Our apartment in Jerusalem, which overlooked the garden and eucalyptus trees of a romantic Ottoman building, had high ceilings and lots of light, and we fell in love with it almost as soon as we stepped inside. On our first inspection, while we were standing in the living room, we heard a loud explosion. A booby-trapped refrigerator had been unloaded at Zion Square, a few blocks away, killing 15 people and wounding 77. It was the first of many such explosions that we would hear from inside that apartment.
To maximize casualties, suicide bombers would blow themselves up in the central market or in city-center cafes and restaurants or in busses when the vehicle had reached the center of town. Since we lived downtown, we heard a lot of explosions, followed by the sirens of police cars, ambulances, and fire engines. Often the explosions occurred only an hour or two after my own passage through the fatal site.
At first I tried to act normally, reminding myself that I was more likely to be killed in a traffic accident than in a terrorist attack, but after a while I lost my cool. I abandoned busses in favor of taxis and avoided the most crowded downtown streets, walking on parallel streets less likely to serve as targets. My wife and I bought cell phones so that we could notify each other that we were safe when one of us was outside during a bombing. And when one of us left the apartment, the other would watch him or her depart. Would this be the last time we saw the other alive?

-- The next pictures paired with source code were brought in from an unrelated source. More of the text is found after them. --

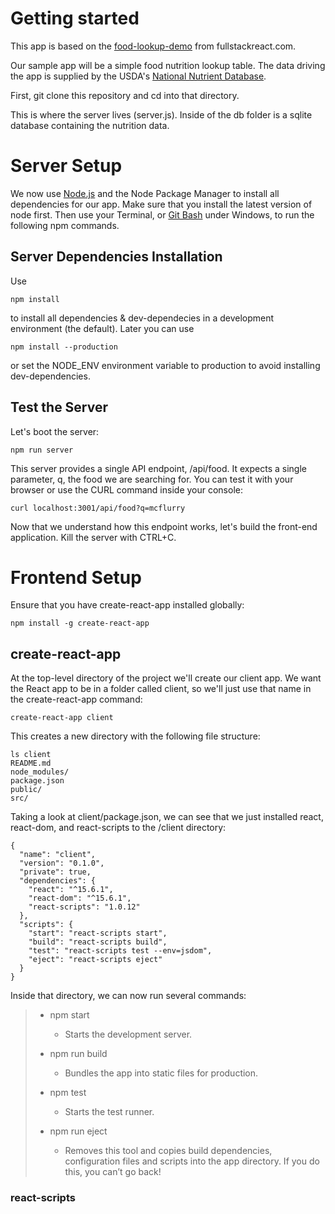 # Getting started

This app is based on the [food-lookup-demo](https://www.fullstackreact.com/articles/using-create-react-app-with-a-server/) from fullstackreact.com.

Our sample app will be a simple food nutrition lookup table. The data driving the app is supplied by the USDA's [National Nutrient Database](https://www.ars.usda.gov/northeast-area/beltsville-md/beltsville-human-nutrition-research-center/nutrient-data-laboratory/docs/usda-national-nutrient-database-for-standard-reference/).

First, git clone this repository and cd into that directory.

This is where the server lives (server.js). Inside of the db folder is a sqlite database containing the nutrition data.


# Server Setup

We now use [Node.js](https://nodejs.org/en/) and the Node Package Manager to install all dependencies for our app. Make sure that you install the latest version of node first. Then use your Terminal, or [Git Bash](https://git-scm.com) under Windows, to run the following npm commands.

## Server Dependencies Installation

Use

```
npm install
```

to install all dependencies & dev-dependecies in a development environment (the default). Later you can use

```
npm install --production
```

or set the NODE_ENV environment variable to production to avoid installing dev-dependencies.

## Test the Server

Let's boot the server:

```
npm run server
```

This server provides a single API endpoint, /api/food. It expects a single parameter, q, the food we are searching for. You can test it with your browser or use the CURL command inside your console:

```
curl localhost:3001/api/food?q=mcflurry
```

Now that we understand how this endpoint works, let's build the front-end application. Kill the server with CTRL+C.


# Frontend Setup

Ensure that you have create-react-app installed globally:

```
npm install -g create-react-app
```

## create-react-app

At the top-level directory of the project we'll create our client app. We want the React app to be in a folder called client, so we'll just use that name in the create-react-app command:

```
create-react-app client
```

This creates a new directory with the following file structure:

```
ls client
README.md
node_modules/
package.json
public/
src/
```

Taking a look at client/package.json, we can see that we just installed react, react-dom, and react-scripts to the /client directory:

```
{
  "name": "client",
  "version": "0.1.0",
  "private": true,
  "dependencies": {
    "react": "^15.6.1",
    "react-dom": "^15.6.1",
    "react-scripts": "1.0.12"
  },
  "scripts": {
    "start": "react-scripts start",
    "build": "react-scripts build",
    "test": "react-scripts test --env=jsdom",
    "eject": "react-scripts eject"
  }
}
```

Inside that directory, we can now run several commands:

> - npm start
>   - Starts the development server.
>
> - npm run build
>   - Bundles the app into static files for production.
>
> - npm test
>   - Starts the test runner.
>
> - npm run eject
>   - Removes this tool and copies build dependencies, configuration files and scripts into the app directory. If you do this, you can’t go back!


### react-scripts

New York, of course, is not immune from terrorist attacks as we learned on that crystalline autumn morning in 2001. Nonetheless, now that we live in New York, we figure that the chances are exceedingly small that either of us will die as a victim of terrorism. Still, each of us watches from our apartment's open door as the other stands at the elevator, waiting to descend to the lobby and the outside world. Will this be the last time we see the other in good health, before he or she is killed or incapacitated, not by a bomb but by a heart attack, stroke, or burst aneurysm?
We know we are being ridiculous. We know that the chances of a medical catastrophe occurring outside the apartment on the very day that we watch the other waiting for the elevator are pretty slim. Even so, we look at each other and see mortality. So ridiculous or not, we worry, because the enemy is now within.